▸ The task
Please write each record out again word for word.

▸ Data section
((
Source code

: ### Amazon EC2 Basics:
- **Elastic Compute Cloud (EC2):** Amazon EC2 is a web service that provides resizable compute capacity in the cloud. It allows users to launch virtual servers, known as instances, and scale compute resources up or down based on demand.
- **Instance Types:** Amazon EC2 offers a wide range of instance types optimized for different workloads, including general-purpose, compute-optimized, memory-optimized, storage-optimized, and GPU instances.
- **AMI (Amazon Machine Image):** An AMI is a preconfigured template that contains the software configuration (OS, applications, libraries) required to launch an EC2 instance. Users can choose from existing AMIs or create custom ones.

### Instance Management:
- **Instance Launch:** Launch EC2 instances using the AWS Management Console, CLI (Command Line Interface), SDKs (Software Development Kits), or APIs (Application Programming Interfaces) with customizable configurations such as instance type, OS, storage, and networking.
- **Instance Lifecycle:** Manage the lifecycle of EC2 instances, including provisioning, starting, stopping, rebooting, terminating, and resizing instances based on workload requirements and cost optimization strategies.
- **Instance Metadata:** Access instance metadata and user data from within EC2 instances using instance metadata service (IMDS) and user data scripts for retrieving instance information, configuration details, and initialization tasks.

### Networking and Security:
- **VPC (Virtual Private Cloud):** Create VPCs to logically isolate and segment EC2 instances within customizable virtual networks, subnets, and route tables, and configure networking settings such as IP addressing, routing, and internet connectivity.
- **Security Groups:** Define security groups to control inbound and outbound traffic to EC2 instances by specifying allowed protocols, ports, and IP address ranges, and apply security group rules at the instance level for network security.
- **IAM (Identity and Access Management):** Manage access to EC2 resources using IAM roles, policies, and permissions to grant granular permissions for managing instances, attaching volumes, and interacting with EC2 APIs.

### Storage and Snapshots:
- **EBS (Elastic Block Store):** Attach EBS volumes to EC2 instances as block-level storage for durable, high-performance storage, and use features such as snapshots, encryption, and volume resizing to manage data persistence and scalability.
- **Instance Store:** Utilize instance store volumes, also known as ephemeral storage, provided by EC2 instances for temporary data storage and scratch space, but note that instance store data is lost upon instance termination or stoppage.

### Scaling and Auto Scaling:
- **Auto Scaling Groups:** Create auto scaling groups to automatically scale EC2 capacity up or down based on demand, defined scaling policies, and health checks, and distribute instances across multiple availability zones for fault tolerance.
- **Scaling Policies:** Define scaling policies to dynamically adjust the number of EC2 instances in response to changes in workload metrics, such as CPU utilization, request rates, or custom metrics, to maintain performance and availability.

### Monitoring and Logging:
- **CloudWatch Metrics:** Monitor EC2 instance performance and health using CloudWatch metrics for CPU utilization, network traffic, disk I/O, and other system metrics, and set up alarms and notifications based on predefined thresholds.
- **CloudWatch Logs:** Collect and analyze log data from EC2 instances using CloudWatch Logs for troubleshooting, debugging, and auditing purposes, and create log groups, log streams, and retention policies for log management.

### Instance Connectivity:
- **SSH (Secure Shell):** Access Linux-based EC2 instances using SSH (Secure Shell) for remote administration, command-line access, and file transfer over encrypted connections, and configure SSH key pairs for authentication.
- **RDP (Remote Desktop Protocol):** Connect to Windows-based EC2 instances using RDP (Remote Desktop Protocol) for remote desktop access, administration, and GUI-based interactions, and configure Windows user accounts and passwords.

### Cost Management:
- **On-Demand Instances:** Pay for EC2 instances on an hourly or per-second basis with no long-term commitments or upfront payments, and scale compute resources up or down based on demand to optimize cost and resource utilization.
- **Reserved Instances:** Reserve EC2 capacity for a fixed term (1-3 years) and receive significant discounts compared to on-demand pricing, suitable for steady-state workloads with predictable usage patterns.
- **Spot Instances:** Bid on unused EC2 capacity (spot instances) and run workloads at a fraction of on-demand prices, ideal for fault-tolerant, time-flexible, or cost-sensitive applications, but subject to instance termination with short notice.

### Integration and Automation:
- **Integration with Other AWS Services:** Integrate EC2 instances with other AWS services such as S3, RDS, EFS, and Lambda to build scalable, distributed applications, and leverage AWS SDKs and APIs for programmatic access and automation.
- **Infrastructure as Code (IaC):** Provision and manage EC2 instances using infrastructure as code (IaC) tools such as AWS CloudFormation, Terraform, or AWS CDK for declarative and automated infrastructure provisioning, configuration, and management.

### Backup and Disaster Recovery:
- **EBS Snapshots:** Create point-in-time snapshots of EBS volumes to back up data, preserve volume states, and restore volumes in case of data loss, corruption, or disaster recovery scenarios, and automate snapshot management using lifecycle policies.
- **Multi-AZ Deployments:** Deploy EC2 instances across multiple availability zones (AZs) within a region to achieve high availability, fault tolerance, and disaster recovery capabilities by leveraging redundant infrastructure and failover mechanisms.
))
▸ Written answer
Source code

: ### Amazon EC2 Basics:
- **Elastic Compute Cloud (EC2):** Amazon EC2 is a web service that provides resizable compute capacity in the cloud. It allows users to launch virtual servers, known as instances, and scale compute resources up or down based on demand.
- **Instance Types:** Amazon EC2 offers a wide range of instance types optimized for different workloads, including general-purpose, compute-optimized, memory-optimized, storage-optimized, and GPU instances.
- **AMI (Amazon Machine Image):** An AMI is a preconfigured template that contains the software configuration (OS, applications, libraries) required to launch an EC2 instance. Users can choose from existing AMIs or create custom ones.

### Instance Management:
- **Instance Launch:** Launch EC2 instances using the AWS Management Console, CLI (Command Line Interface), SDKs (Software Development Kits), or APIs (Application Programming Interfaces) with customizable configurations such as instance type, OS, storage, and networking.
- **Instance Lifecycle:** Manage the lifecycle of EC2 instances, including provisioning, starting, stopping, rebooting, terminating, and resizing instances based on workload requirements and cost optimization strategies.
- **Instance Metadata:** Access instance metadata and user data from within EC2 instances using instance metadata service (IMDS) and user data scripts for retrieving instance information, configuration details, and initialization tasks.

### Networking and Security:
- **VPC (Virtual Private Cloud):** Create VPCs to logically isolate and segment EC2 instances within customizable virtual networks, subnets, and route tables, and configure networking settings such as IP addressing, routing, and internet connectivity.
- **Security Groups:** Define security groups to control inbound and outbound traffic to EC2 instances by specifying allowed protocols, ports, and IP address ranges, and apply security group rules at the instance level for network security.
- **IAM (Identity and Access Management):** Manage access to EC2 resources using IAM roles, policies, and permissions to grant granular permissions for managing instances, attaching volumes, and interacting with EC2 APIs.

### Storage and Snapshots:
- **EBS (Elastic Block Store):** Attach EBS volumes to EC2 instances as block-level storage for durable, high-performance storage, and use features such as snapshots, encryption, and volume resizing to manage data persistence and scalability.
- **Instance Store:** Utilize instance store volumes, also known as ephemeral storage, provided by EC2 instances for temporary data storage and scratch space, but note that instance store data is lost upon instance termination or stoppage.

### Scaling and Auto Scaling:
- **Auto Scaling Groups:** Create auto scaling groups to automatically scale EC2 capacity up or down based on demand, defined scaling policies, and health checks, and distribute instances across multiple availability zones for fault tolerance.
- **Scaling Policies:** Define scaling policies to dynamically adjust the number of EC2 instances in response to changes in workload metrics, such as CPU utilization, request rates, or custom metrics, to maintain performance and availability.

### Monitoring and Logging:
- **CloudWatch Metrics:** Monitor EC2 instance performance and health using CloudWatch metrics for CPU utilization, network traffic, disk I/O, and other system metrics, and set up alarms and notifications based on predefined thresholds.
- **CloudWatch Logs:** Collect and analyze log data from EC2 instances using CloudWatch Logs for troubleshooting, debugging, and auditing purposes, and create log groups, log streams, and retention policies for log management.

### Instance Connectivity:
- **SSH (Secure Shell):** Access Linux-based EC2 instances using SSH (Secure Shell) for remote administration, command-line access, and file transfer over encrypted connections, and configure SSH key pairs for authentication.
- **RDP (Remote Desktop Protocol):** Connect to Windows-based EC2 instances using RDP (Remote Desktop Protocol) for remote desktop access, administration, and GUI-based interactions, and configure Windows user accounts and passwords.

### Cost Management:
- **On-Demand Instances:** Pay for EC2 instances on an hourly or per-second basis with no long-term commitments or upfront payments, and scale compute resources up or down based on demand to optimize cost and resource utilization.
- **Reserved Instances:** Reserve EC2 capacity for a fixed term (1-3 years) and receive significant discounts compared to on-demand pricing, suitable for steady-state workloads with predictable usage patterns.
- **Spot Instances:** Bid on unused EC2 capacity (spot instances) and run workloads at a fraction of on-demand prices, ideal for fault-tolerant, time-flexible, or cost-sensitive applications, but subject to instance termination with short notice.

### Integration and Automation:
- **Integration with Other AWS Services:** Integrate EC2 instances with other AWS services such as S3, RDS, EFS, and Lambda to build scalable, distributed applications, and leverage AWS SDKs and APIs for programmatic access and automation.
- **Infrastructure as Code (IaC):** Provision and manage EC2 instances using infrastructure as code (IaC) tools such as AWS CloudFormation, Terraform, or AWS CDK for declarative and automated infrastructure provisioning, configuration, and management.

### Backup and Disaster Recovery:
- **EBS Snapshots:** Create point-in-time snapshots of EBS volumes to back up data, preserve volume states, and restore volumes in case of data loss, corruption, or disaster recovery scenarios, and automate snapshot management using lifecycle policies.
- **Multi-AZ Deployments:** Deploy EC2 instances across multiple availability zones (AZs) within a region to achieve high availability, fault tolerance, and disaster recovery capabilities by leveraging redundant infrastructure and failover mechanisms.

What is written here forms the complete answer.